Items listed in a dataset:
|---|

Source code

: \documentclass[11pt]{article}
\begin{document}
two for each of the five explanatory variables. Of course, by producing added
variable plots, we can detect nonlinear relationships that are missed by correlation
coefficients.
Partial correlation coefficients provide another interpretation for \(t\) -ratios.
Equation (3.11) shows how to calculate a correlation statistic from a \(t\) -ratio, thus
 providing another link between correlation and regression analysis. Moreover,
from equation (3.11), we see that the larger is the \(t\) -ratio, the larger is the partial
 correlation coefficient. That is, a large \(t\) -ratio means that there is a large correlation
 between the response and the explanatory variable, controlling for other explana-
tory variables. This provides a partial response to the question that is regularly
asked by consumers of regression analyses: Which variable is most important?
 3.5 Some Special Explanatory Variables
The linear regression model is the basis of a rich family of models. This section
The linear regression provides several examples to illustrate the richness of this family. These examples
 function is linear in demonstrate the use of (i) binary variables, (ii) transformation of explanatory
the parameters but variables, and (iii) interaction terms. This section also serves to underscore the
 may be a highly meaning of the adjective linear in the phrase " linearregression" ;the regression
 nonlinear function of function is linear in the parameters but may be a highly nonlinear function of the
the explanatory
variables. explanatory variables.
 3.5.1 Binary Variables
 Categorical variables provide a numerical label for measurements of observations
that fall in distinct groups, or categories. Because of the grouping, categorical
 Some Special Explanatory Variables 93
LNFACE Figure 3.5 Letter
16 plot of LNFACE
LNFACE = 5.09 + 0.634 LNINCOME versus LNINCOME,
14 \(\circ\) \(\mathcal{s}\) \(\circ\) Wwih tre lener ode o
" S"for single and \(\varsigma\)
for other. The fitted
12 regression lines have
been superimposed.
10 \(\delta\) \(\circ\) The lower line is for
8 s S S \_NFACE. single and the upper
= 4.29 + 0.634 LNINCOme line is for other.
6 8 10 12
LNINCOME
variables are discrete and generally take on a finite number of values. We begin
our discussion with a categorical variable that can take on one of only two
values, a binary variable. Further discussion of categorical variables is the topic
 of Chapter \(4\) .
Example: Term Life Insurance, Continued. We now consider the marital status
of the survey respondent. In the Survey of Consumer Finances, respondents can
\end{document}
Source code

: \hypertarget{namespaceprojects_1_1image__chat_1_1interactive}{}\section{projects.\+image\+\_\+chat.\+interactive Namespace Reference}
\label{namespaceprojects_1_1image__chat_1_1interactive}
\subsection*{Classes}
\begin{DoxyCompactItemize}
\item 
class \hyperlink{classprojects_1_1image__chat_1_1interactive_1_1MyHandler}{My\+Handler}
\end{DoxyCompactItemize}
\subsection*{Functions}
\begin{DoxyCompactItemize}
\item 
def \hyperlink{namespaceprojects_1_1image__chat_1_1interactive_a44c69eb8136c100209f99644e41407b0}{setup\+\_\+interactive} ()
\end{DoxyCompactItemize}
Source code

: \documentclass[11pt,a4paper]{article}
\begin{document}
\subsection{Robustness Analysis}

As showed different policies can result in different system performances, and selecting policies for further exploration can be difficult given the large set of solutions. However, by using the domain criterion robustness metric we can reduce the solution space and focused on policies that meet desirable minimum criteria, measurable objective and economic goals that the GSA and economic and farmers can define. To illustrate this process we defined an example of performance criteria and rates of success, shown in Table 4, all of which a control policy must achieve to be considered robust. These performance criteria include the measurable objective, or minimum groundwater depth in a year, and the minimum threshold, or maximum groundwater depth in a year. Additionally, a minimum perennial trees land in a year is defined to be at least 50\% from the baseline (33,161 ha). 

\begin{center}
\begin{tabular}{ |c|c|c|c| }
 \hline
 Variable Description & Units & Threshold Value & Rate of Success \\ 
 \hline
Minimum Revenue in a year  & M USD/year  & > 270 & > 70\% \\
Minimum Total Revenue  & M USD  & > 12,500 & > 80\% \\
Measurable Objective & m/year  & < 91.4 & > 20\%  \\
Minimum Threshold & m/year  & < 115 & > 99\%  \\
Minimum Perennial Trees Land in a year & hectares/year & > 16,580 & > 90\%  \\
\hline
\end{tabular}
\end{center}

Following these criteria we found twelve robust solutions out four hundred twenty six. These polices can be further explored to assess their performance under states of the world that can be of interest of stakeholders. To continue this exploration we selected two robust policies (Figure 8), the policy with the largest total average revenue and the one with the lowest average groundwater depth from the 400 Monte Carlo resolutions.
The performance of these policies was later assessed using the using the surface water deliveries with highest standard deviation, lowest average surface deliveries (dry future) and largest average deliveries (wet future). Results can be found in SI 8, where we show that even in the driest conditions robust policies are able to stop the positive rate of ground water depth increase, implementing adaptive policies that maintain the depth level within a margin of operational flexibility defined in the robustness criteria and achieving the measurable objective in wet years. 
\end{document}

|---|

Task statement: Your answer should consist of every record, printed exactly as given.

Response for this exercise:
Source code

: \documentclass[11pt]{article}
\begin{document}
two for each of the five explanatory variables. Of course, by producing added
variable plots, we can detect nonlinear relationships that are missed by correlation
coefficients.
Partial correlation coefficients provide another interpretation for \(t\) -ratios.
Equation (3.11) shows how to calculate a correlation statistic from a \(t\) -ratio, thus
 providing another link between correlation and regression analysis. Moreover,
from equation (3.11), we see that the larger is the \(t\) -ratio, the larger is the partial
 correlation coefficient. That is, a large \(t\) -ratio means that there is a large correlation
 between the response and the explanatory variable, controlling for other explana-
tory variables. This provides a partial response to the question that is regularly
asked by consumers of regression analyses: Which variable is most important?
 3.5 Some Special Explanatory Variables
The linear regression model is the basis of a rich family of models. This section
The linear regression provides several examples to illustrate the richness of this family. These examples
 function is linear in demonstrate the use of (i) binary variables, (ii) transformation of explanatory
the parameters but variables, and (iii) interaction terms. This section also serves to underscore the
 may be a highly meaning of the adjective linear in the phrase " linearregression" ;the regression
 nonlinear function of function is linear in the parameters but may be a highly nonlinear function of the
the explanatory
variables. explanatory variables.
 3.5.1 Binary Variables
 Categorical variables provide a numerical label for measurements of observations
that fall in distinct groups, or categories. Because of the grouping, categorical
 Some Special Explanatory Variables 93
LNFACE Figure 3.5 Letter
16 plot of LNFACE
LNFACE = 5.09 + 0.634 LNINCOME versus LNINCOME,
14 \(\circ\) \(\mathcal{s}\) \(\circ\) Wwih tre lener ode o
" S"for single and \(\varsigma\)
for other. The fitted
12 regression lines have
been superimposed.
10 \(\delta\) \(\circ\) The lower line is for
8 s S S \_NFACE. single and the upper
= 4.29 + 0.634 LNINCOme line is for other.
6 8 10 12
LNINCOME
variables are discrete and generally take on a finite number of values. We begin
our discussion with a categorical variable that can take on one of only two
values, a binary variable. Further discussion of categorical variables is the topic
 of Chapter \(4\) .
Example: Term Life Insurance, Continued. We now consider the marital status
of the survey respondent. In the Survey of Consumer Finances, respondents can
\end{document}
Source code

: \hypertarget{namespaceprojects_1_1image__chat_1_1interactive}{}\section{projects.\+image\+\_\+chat.\+interactive Namespace Reference}
\label{namespaceprojects_1_1image__chat_1_1interactive}
\subsection*{Classes}
\begin{DoxyCompactItemize}
\item 
class \hyperlink{classprojects_1_1image__chat_1_1interactive_1_1MyHandler}{My\+Handler}
\end{DoxyCompactItemize}
\subsection*{Functions}
\begin{DoxyCompactItemize}
\item 
def \hyperlink{namespaceprojects_1_1image__chat_1_1interactive_a44c69eb8136c100209f99644e41407b0}{setup\+\_\+interactive} ()
\end{DoxyCompactItemize}
Source code

: \documentclass[11pt,a4paper]{article}
\begin{document}
\subsection{Robustness Analysis}

As showed different policies can result in different system performances, and selecting policies for further exploration can be difficult given the large set of solutions. However, by using the domain criterion robustness metric we can reduce the solution space and focused on policies that meet desirable minimum criteria, measurable objective and economic goals that the GSA and economic and farmers can define. To illustrate this process we defined an example of performance criteria and rates of success, shown in Table 4, all of which a control policy must achieve to be considered robust. These performance criteria include the measurable objective, or minimum groundwater depth in a year, and the minimum threshold, or maximum groundwater depth in a year. Additionally, a minimum perennial trees land in a year is defined to be at least 50\% from the baseline (33,161 ha). 

\begin{center}
\begin{tabular}{ |c|c|c|c| }
 \hline
 Variable Description & Units & Threshold Value & Rate of Success \\ 
 \hline
Minimum Revenue in a year  & M USD/year  & > 270 & > 70\% \\
Minimum Total Revenue  & M USD  & > 12,500 & > 80\% \\
Measurable Objective & m/year  & < 91.4 & > 20\%  \\
Minimum Threshold & m/year  & < 115 & > 99\%  \\
Minimum Perennial Trees Land in a year & hectares/year & > 16,580 & > 90\%  \\
\hline
\end{tabular}
\end{center}

Following these criteria we found twelve robust solutions out four hundred twenty six. These polices can be further explored to assess their performance under states of the world that can be of interest of stakeholders. To continue this exploration we selected two robust policies (Figure 8), the policy with the largest total average revenue and the one with the lowest average groundwater depth from the 400 Monte Carlo resolutions.
The performance of these policies was later assessed using the using the surface water deliveries with highest standard deviation, lowest average surface deliveries (dry future) and largest average deliveries (wet future). Results can be found in SI 8, where we show that even in the driest conditions robust policies are able to stop the positive rate of ground water depth increase, implementing adaptive policies that maintain the depth level within a margin of operational flexibility defined in the robustness criteria and achieving the measurable objective in wet years. 
\end{document}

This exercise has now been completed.